One of the special aspects of the Target team mentality is the “huddle.” Every work shift includes a “huddle” of the team members. They get together at certain parts of the store and talk. There is opportunity for “recognition” – more on that below. The huddle also is the opportunity for the executive team leaders to share some of the “business” aspects of the store such as how much in sales they did the previous day, how large the daily truck delivery was,  and new promotions that are coming up. The huddle also gives all team members an opportunity to ask questions and make comments about the current work shift and what is coming up in the work day.


At Target there are opportunities to give recognition to fellow workers. For example, there could be recognition by one team member for another team member, during a huddle, who specially helped them complete a project. But it could also be a recognition of something as simple as being friendly and outgoing. There are also recognition cards posted in the team members’ area.


Whenever a team member arrives for work, leaves for home, or is asked to complete a certain job or project, the team leader always is polite and appreciative to that team member, thanking them for doing the work or being there to work.


The motto for team members is to be “fast-fun-friendly.” That means that you do your work fast (but always safe – safety is a huge priority at Target), in a fun (but efficient) way, and always, always, always being friendly.
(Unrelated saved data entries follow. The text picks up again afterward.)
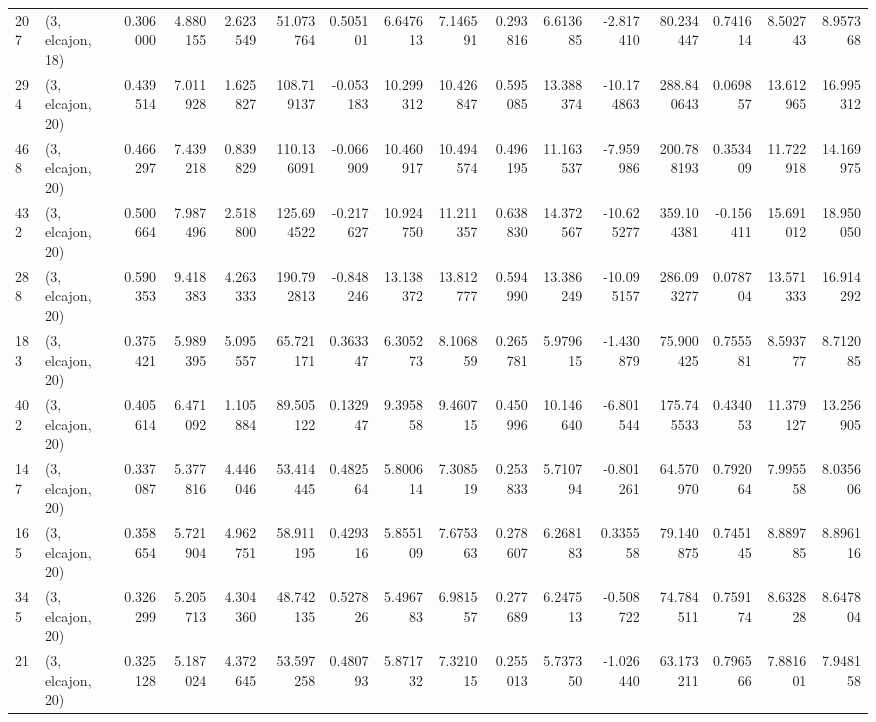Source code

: \begin{tabular}{llrrrrrrrrrrrrrr}
207 &  (3, elcajon, 18) &   0.306000 &   4.880155 &   2.623549 &    51.073764 &   0.505101 &   6.647613 &   7.146591 &  0.293816 &   6.613685 &  -2.817410 &    80.234447 &  0.741614 &   8.502743 &   8.957368 \\
294 &  (3, elcajon, 20) &   0.439514 &   7.011928 &   1.625827 &   108.719137 &  -0.053183 &  10.299312 &  10.426847 &  0.595085 &  13.388374 & -10.174863 &   288.840643 &  0.069857 &  13.612965 &  16.995312 \\
468 &  (3, elcajon, 20) &   0.466297 &   7.439218 &   0.839829 &   110.136091 &  -0.066909 &  10.460917 &  10.494574 &  0.496195 &  11.163537 &  -7.959986 &   200.788193 &  0.353409 &  11.722918 &  14.169975 \\
432 &  (3, elcajon, 20) &   0.500664 &   7.987496 &   2.518800 &   125.694522 &  -0.217627 &  10.924750 &  11.211357 &  0.638830 &  14.372567 & -10.625277 &   359.104381 & -0.156411 &  15.691012 &  18.950050 \\
288 &  (3, elcajon, 20) &   0.590353 &   9.418383 &   4.263333 &   190.792813 &  -0.848246 &  13.138372 &  13.812777 &  0.594990 &  13.386249 & -10.095157 &   286.093277 &  0.078704 &  13.571333 &  16.914292 \\
183 &  (3, elcajon, 20) &   0.375421 &   5.989395 &   5.095557 &    65.721171 &   0.363347 &   6.305273 &   8.106859 &  0.265781 &   5.979615 &  -1.430879 &    75.900425 &  0.755581 &   8.593777 &   8.712085 \\
402 &  (3, elcajon, 20) &   0.405614 &   6.471092 &   1.105884 &    89.505122 &   0.132947 &   9.395858 &   9.460715 &  0.450996 &  10.146640 &  -6.801544 &   175.745533 &  0.434053 &  11.379127 &  13.256905 \\
147 &  (3, elcajon, 20) &   0.337087 &   5.377816 &   4.446046 &    53.414445 &   0.482564 &   5.800614 &   7.308519 &  0.253833 &   5.710794 &  -0.801261 &    64.570970 &  0.792064 &   7.995558 &   8.035606 \\
165 &  (3, elcajon, 20) &   0.358654 &   5.721904 &   4.962751 &    58.911195 &   0.429316 &   5.855109 &   7.675363 &  0.278607 &   6.268183 &   0.335558 &    79.140875 &  0.745145 &   8.889785 &   8.896116 \\
345 &  (3, elcajon, 20) &   0.326299 &   5.205713 &   4.304360 &    48.742135 &   0.527826 &   5.496783 &   6.981557 &  0.277689 &   6.247513 &  -0.508722 &    74.784511 &  0.759174 &   8.632828 &   8.647804 \\
21  &  (3, elcajon, 20) &   0.325128 &   5.187024 &   4.372645 &    53.597258 &   0.480793 &   5.871732 &   7.321015 &  0.255013 &   5.737350 &  -1.026440 &    63.173211 &  0.796566 &   7.881601 &   7.948158 \\

\end{tabular}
Target is a “guest service” store and team members are there to always help guests find what they are looking for (next time you are in Target, when a red-shirted team member comes up to you, notice that they will begin by saying “Can I help you find something?”). A major part of this friendliness is that team members are friendly to each other. Guests in the store witness, as well as experience, the friendliness of team members.

What the Church Can Learn

The Christian Church should be a place where these types of things come naturally. Does your church or ministry team have a daily “huddle”? It could be part of a daily devotion or prayer time. It is so important to keep the lines of communication open among ministry team members and a daily huddle would be an excellent opportunity for that.

Church team members need to both be recognized and give recognition regularly. If a team member doesn’t receive regular affirmation they may give in to a somewhat natural tendency of questioning whether they are doing good work or not. People do better work – and tend to enjoy their work – when they know they are appreciated.

Church or ministry team members should be fast (but always safe and efficient) and what they do should be enjoyable. But the most important aspect is the friendliness. I heard a church member once describe the other members of her church as the “frozen chosen.” A church or ministry team member is on the front lines of telling others  the wonderful Good News of the salvation won by Jesus Christ. They also need to experience that salvation for themselves (which probably goes without saying). And if they have experienced that salvation for themselves, how can they NOT have joy in what they are doing?

The Church can learn a lot from these aspects of working at Target. I know I am!